Within the data below, copy each line where the string "inviteFromUrl" is found.

Input section start

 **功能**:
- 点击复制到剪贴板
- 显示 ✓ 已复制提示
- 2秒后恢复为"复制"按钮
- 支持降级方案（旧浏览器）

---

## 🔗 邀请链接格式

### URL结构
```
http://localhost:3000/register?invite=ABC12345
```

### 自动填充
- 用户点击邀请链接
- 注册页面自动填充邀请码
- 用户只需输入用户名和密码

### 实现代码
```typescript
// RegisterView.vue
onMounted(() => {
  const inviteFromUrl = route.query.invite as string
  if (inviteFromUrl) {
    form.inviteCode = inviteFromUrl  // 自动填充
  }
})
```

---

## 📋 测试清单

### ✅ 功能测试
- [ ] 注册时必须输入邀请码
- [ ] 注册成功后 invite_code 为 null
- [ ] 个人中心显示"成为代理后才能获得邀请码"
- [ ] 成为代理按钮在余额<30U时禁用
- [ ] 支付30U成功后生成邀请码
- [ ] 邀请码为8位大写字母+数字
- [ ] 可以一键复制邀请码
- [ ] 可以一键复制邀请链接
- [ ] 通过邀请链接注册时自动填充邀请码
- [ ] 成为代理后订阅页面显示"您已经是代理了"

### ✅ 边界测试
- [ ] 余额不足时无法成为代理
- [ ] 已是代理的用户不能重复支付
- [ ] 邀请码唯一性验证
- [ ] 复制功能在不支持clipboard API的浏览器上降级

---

Input section end

Solution for this task:
  const inviteFromUrl = route.query.invite as string
  if (inviteFromUrl) {
    form.inviteCode = inviteFromUrl  // 自动填充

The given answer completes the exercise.